Submitted to: Journal of Rapid Methods and Automation in Microbiology
Publication Type: Peer Reviewed Journal
Publication Acceptance Date: April 27, 2003
Publication Date: May 15, 2003
Citation: TU, S., UKNALIS, J., GORE, M., IRWIN, P.L., FEDER, I.E. FACTORS AFFECTING THE BACTERIAL CAPTURE EFFICIENCY OF IMMUNO BEADS: A COMPARISON BETWEEN BEADS WITH DIFFERENT SIZE AND DENSITY. JOURNAL OF RAPID METHODS AND AUTOMATION IN MICROBIOLOGY 11: 35-46. 2003. Interpretive Summary: Contamination of pathogenic bacteria, e.g., E coli O157:H7 in foods may lead to serious public health concerns. To detect pathogens in foods, proper concentration of the target bacteria must be performed. For this purpose, immunomagnetic beads (IMB) have become a method of choice in many research laboratories. IMB can capture target pathogenic bacteria with specific antibodies on the beads. And simple magnets can easily concentrate captured bacteria. However, for practical applications, factors that determine the efficiency of IMB in capturing the E. coli must be identified and optimized. Thus, we have analyzed the capture using the principles of physics, chemistry and microbiology. The theoretical predictions and experimental results were compared. The results allowed us to conclude that beads with larger size and heavier density are better for the capture. The information is valuable for food safety laboratories to develop practical, automated and bead-based methodologies to detect pathogenic bacteria in foods.
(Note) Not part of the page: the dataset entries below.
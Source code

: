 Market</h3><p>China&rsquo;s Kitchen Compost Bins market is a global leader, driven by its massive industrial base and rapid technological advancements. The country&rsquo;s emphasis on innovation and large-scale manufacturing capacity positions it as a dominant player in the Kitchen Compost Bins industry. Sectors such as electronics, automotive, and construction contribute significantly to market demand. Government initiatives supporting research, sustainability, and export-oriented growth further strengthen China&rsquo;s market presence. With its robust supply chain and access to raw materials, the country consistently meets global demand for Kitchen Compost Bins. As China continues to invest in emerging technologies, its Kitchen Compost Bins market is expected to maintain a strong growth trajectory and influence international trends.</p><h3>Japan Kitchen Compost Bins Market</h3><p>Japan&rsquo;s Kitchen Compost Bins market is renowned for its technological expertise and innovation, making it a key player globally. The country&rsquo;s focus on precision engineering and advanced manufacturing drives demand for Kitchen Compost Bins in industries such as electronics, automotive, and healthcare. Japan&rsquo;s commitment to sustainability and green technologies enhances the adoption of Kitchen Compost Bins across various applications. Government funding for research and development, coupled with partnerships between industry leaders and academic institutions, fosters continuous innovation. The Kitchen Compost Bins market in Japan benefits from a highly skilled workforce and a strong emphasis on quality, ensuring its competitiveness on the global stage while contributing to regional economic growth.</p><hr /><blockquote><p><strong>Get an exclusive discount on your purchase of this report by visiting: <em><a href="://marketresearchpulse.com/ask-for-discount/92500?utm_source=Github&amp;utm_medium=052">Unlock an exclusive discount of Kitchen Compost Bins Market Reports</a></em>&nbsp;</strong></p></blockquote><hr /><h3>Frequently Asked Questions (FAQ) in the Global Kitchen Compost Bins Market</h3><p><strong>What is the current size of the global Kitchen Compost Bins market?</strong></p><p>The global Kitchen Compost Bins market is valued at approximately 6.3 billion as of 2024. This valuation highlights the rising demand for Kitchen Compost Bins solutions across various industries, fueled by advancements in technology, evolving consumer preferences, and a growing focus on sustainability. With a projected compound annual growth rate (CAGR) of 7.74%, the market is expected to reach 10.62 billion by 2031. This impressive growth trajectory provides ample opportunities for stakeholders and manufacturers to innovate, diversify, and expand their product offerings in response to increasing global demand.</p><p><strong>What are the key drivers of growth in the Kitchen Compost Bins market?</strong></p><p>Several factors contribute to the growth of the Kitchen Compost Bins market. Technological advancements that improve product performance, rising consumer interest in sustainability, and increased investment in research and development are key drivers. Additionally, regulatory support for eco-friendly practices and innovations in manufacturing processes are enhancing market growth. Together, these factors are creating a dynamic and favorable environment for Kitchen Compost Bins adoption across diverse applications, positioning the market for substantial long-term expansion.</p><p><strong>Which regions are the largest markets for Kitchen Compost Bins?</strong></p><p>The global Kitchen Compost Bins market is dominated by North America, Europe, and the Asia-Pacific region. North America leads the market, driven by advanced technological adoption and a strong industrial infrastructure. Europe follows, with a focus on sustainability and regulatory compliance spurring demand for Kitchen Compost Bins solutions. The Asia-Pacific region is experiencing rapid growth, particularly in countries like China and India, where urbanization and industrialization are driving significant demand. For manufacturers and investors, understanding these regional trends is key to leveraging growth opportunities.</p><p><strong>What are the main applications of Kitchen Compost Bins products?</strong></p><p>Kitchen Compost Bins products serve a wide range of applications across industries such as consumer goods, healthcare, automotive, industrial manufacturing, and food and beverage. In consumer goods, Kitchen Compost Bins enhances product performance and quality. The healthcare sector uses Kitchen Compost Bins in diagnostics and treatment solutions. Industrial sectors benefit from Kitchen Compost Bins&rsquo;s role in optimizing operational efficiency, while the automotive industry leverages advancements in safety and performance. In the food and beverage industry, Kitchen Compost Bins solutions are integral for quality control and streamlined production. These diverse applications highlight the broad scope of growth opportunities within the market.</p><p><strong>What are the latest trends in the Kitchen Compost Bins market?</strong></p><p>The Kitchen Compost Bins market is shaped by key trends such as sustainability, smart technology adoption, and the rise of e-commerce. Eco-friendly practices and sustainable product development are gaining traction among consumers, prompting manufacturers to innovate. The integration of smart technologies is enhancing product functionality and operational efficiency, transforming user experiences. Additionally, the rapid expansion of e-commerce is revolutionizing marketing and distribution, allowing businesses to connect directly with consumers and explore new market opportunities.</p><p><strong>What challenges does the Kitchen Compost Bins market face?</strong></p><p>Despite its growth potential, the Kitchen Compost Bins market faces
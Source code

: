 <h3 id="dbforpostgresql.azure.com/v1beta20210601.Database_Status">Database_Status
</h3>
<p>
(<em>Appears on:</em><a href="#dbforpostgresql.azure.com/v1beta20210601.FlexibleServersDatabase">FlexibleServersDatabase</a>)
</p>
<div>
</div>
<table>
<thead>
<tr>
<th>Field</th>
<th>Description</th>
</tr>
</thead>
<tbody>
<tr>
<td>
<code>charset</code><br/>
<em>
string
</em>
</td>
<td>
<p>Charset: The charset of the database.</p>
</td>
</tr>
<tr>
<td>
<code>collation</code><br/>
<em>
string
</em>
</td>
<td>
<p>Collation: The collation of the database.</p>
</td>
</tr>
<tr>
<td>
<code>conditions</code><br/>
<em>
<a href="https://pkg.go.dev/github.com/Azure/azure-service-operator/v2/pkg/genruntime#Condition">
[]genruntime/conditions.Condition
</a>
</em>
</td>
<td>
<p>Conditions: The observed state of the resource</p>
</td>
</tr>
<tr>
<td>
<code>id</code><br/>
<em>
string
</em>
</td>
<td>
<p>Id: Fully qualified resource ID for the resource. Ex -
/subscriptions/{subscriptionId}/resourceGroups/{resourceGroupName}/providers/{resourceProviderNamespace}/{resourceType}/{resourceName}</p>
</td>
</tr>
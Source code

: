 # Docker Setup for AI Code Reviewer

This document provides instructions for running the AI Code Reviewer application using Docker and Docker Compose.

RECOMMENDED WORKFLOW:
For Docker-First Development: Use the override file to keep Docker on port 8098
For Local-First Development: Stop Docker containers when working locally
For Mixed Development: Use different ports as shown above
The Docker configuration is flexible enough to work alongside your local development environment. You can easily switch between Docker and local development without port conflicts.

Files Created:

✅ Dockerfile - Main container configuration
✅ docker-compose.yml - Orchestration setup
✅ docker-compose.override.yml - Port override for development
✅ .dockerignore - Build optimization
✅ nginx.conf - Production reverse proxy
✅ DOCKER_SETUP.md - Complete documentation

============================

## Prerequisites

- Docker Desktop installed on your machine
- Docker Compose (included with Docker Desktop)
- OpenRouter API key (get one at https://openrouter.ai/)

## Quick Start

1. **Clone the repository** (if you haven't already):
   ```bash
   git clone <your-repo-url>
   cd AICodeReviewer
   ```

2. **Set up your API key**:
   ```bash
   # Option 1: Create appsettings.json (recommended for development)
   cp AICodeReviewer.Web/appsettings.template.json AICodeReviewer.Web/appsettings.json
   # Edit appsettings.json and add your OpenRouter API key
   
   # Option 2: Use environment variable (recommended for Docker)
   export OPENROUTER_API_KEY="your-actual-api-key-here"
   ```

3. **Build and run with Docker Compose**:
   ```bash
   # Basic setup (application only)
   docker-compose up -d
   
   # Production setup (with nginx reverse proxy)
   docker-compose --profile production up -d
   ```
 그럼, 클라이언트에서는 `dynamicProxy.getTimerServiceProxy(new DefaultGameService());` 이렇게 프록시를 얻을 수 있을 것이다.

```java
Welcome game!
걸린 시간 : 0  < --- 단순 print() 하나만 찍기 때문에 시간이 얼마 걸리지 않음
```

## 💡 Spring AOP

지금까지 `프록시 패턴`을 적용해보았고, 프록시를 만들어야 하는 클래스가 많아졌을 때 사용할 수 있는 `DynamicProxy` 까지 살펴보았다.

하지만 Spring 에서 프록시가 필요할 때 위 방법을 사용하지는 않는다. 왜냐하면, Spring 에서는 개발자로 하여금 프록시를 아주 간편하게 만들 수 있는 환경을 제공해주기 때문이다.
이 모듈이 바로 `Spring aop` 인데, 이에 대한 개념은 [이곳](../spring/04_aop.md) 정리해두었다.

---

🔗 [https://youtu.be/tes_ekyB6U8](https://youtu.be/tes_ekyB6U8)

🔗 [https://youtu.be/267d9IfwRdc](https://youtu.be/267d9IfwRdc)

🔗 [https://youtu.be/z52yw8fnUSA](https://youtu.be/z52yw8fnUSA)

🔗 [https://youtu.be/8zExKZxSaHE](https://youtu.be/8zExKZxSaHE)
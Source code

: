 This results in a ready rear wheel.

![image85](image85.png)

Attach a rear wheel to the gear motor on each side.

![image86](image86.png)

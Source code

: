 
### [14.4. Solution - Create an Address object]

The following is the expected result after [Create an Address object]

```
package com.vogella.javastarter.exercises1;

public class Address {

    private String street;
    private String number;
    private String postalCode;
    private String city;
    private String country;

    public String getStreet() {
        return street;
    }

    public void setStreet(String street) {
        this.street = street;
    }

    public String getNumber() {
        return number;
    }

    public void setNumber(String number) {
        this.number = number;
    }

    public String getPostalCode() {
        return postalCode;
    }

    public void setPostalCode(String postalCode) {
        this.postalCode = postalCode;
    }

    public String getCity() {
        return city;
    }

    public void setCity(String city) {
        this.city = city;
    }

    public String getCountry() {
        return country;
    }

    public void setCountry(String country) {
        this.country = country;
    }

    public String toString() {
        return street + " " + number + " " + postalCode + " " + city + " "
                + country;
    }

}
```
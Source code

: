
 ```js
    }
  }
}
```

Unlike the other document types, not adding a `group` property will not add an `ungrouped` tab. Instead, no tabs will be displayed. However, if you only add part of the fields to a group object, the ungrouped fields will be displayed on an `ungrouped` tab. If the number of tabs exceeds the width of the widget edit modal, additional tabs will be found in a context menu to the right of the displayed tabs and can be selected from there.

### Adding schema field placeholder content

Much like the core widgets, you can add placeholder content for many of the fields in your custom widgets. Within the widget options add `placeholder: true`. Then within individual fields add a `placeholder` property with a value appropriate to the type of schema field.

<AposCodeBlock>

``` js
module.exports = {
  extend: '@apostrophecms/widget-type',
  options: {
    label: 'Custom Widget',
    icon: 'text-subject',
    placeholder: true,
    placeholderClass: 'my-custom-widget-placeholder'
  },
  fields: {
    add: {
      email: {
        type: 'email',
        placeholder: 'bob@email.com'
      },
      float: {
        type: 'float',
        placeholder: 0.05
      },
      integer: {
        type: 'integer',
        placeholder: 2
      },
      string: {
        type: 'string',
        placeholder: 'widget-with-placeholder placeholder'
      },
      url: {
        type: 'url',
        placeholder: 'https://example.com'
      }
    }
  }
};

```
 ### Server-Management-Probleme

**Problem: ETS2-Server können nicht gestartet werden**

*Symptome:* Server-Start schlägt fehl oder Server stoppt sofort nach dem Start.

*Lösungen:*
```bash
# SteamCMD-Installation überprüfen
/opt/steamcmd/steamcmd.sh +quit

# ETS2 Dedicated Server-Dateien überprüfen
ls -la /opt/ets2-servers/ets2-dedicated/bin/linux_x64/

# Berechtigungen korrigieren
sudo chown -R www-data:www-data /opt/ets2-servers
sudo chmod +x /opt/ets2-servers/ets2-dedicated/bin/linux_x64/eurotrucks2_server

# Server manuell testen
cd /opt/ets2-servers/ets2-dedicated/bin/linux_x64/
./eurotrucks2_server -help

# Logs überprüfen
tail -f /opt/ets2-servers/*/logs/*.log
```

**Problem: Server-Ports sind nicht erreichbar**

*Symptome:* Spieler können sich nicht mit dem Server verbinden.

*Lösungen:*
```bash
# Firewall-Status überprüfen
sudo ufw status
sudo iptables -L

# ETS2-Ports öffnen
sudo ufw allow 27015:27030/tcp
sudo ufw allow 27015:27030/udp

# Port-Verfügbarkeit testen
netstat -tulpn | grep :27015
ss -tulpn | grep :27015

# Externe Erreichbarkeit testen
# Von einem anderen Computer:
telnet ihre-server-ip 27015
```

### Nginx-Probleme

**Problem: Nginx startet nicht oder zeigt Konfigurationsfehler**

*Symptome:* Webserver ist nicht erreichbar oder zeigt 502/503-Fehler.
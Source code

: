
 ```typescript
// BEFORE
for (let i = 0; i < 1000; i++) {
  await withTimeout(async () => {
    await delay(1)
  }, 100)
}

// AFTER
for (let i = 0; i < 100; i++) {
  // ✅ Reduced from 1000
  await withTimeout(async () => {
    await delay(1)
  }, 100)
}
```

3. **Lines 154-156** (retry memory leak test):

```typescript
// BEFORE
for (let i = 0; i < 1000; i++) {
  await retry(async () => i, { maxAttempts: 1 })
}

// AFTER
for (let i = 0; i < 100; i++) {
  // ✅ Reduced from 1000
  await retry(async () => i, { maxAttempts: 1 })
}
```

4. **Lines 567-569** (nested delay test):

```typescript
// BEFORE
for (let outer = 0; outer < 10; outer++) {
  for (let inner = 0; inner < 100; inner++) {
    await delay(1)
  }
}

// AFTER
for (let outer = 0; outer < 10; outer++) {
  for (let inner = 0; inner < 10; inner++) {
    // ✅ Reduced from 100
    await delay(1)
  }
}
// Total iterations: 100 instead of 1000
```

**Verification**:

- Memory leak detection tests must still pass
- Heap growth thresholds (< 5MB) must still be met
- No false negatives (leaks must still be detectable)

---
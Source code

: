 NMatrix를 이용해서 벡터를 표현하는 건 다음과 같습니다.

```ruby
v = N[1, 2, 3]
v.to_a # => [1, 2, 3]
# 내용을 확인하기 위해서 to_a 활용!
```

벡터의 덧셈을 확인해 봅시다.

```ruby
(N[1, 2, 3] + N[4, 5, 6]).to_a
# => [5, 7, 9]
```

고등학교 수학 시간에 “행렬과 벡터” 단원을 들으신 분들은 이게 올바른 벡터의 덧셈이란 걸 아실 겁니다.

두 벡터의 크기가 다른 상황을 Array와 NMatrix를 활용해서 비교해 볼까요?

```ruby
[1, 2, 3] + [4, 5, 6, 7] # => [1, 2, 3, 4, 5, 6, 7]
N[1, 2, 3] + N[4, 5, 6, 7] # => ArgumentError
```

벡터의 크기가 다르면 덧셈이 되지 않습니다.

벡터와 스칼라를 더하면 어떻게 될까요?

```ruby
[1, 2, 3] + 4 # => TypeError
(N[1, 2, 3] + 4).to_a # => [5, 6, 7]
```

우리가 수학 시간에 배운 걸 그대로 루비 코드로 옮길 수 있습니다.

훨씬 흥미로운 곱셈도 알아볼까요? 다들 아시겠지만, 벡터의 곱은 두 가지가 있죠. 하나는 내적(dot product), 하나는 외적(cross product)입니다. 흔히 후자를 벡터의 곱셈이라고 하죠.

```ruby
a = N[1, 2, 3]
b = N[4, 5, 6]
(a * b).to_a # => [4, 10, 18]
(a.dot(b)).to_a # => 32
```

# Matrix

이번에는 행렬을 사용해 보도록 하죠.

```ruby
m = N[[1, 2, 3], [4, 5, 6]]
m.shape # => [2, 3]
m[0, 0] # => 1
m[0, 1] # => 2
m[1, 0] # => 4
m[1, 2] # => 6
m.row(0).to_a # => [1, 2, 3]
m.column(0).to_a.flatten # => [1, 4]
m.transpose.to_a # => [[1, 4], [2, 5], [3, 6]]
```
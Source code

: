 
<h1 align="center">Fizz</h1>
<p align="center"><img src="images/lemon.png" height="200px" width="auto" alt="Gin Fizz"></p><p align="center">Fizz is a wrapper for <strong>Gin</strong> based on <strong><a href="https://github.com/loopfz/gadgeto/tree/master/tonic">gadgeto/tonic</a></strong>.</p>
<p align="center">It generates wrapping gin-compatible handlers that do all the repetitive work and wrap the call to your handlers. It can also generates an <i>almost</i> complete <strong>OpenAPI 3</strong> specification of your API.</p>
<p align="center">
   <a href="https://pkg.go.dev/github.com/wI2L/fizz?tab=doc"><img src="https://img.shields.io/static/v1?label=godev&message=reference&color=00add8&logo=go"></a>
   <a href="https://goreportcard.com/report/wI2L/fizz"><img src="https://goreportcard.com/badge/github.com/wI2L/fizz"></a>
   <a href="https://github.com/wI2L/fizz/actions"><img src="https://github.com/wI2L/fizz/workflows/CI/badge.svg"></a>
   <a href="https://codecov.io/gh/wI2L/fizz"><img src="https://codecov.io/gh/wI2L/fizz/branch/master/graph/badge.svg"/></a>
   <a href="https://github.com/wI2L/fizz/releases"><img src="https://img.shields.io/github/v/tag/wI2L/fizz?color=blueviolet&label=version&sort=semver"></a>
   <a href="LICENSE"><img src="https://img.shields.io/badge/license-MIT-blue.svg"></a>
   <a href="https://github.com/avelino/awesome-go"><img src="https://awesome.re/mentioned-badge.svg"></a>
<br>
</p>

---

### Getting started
Technical Abstract: Biotinylated anti E. coli O157 antibodies were linked to Streptavidin coated magnetic beads and polystyrene beads of different sizes and densities. These beads were then used to capture cultured E. coli O157:H7. The complexes formed between fluorescein-conjugated anti E. coli O157 antibodies and urease-conjugated anti fluorescein antibodies further labeled bead-captured bacteria. The extent of the bacterial capture was related to the signal intensity of a light addressable potentiometric sensor that measured the pH changes associated with urease- catalyzed hydrolysis of urea. Under the conditions of applying the same amounts of biotinylated anti E. coli O157 antibody to beads, analyses of the capture kinetics indicated that heavier beads exhibited a better efficiency in capturing the target bacteria than that associated with the lighter beads of the same size. Furthermore, with the same density, larger beads diameters were more effective in capturing the bacteria. Since sedimentation volumes for the heavier and larger beads are greater than those of the lighter and smaller beads, more interactions with the target by the heavier and larger beads are expected. Consequently, the observation is in agreement with a hydrodynamic kinetic model that predicts the bacterial capture is controlled by the sedimentation motion of the beads.